252 P.2d 835, 70 Nev. 7, 1953 Nev. LEXIS 45
CourtNevada Supreme Court
DecidedJanuary 20, 1953
Docket3722
StatusPublished
Cited by12 cases

This text of 252 P.2d 835 (Primm v. City of Reno) is published on Counsel Stack Legal Research, covering Nevada Supreme Court primary law. Counsel Stack provides free access to over 12 million legal documents including statutes, case law, regulations, and constitutions.

Bluebook
Primm v. City of Reno, 252 P.2d 835, 70 Nev. 7, 1953 Nev. LEXIS 45 (Neb. 1953).

Opinion

*9 OPINION

By the Court,

Merrill, J.:

This is a proceeding in mandamus by which petitioner seeks to compel respondents to issue to him licenses to conduct gambling and dispense liquors on premises owned by him in the city of Reno. Applications for such licenses were duly made by petitioner and were denied by the Reno city council on October 22, 1951. Petitioner then sought a writ of mandate from the district court of Washoe county which was denied June 30, 1952. The petition in this matter was filed August 8, 1952.

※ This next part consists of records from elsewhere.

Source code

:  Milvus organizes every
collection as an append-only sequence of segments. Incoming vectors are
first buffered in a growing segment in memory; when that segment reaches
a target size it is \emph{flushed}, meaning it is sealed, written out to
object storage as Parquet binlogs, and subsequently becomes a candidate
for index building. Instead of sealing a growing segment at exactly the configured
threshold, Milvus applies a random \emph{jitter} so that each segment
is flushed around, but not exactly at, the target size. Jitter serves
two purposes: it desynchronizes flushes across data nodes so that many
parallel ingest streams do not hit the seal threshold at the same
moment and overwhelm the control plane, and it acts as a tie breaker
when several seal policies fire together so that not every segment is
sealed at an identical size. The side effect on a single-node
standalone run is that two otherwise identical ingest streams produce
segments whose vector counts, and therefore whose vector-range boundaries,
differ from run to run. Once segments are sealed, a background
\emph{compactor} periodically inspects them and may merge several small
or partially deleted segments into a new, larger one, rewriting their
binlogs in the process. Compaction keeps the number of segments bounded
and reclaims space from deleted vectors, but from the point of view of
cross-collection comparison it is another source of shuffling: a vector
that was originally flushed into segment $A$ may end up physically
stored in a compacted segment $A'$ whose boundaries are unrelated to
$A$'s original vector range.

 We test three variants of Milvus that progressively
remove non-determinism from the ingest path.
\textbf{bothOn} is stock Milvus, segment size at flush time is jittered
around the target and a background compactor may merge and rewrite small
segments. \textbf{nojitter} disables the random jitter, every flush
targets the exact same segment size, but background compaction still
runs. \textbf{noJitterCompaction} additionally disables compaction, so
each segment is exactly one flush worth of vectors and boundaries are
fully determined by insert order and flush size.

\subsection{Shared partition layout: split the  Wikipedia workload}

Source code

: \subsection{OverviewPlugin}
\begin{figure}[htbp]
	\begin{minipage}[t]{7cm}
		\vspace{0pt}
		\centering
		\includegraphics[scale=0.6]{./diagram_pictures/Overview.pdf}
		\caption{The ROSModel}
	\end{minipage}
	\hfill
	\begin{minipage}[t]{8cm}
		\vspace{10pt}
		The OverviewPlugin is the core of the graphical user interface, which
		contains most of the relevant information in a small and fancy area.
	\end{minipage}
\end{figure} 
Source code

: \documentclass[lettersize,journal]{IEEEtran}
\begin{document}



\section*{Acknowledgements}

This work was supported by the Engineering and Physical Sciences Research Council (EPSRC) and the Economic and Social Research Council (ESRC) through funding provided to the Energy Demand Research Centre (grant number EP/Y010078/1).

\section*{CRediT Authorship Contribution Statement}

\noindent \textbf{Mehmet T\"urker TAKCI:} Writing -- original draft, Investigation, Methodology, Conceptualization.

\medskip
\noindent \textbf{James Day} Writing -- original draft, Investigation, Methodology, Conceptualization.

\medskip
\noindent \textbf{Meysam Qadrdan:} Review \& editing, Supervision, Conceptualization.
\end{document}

■Petitioner acquired the premises in question in 1946 for the purpose of establishing a gambling casino and bar. In 1951 he commenced extensive remodeling to this end. Upon denial of his application the premises were converted by petitioner into a restaurant. The premises are located on the west side of Virginia street in the block between Commercial Row and Second street. Eighteen business establishments occupy premises on this side of the block, including such businesses as restaurants, jewelry, clothing, sporting goods and drug stores. There are two bars, one of which in connection with its bar business operates two gambling games, poker tables and slot machines and is the only establishment on that side of the block licensed for and operating gambling games. Many of the business houses, however, have slot machines (numbering from 2 to 10) operated in connection with their various business enterprises. Around the corner from petitioner’s establishment, a club on Commercial Row operates one gambling game and four slot machines in conjunction with a bar business. Across the street from petitioner on the east side of Virginia Street the block is solidly occupied by gambling establishments with the single exception of a bank building on the corner of Second Street. These are, for the most part, sizable gambling casinos: establishments *10 where gambling is not an incidental or accessory operation, but is the exclusive or primary operation. Petitioner’s applications were for eight gambling games, 30 slot machines and a bar.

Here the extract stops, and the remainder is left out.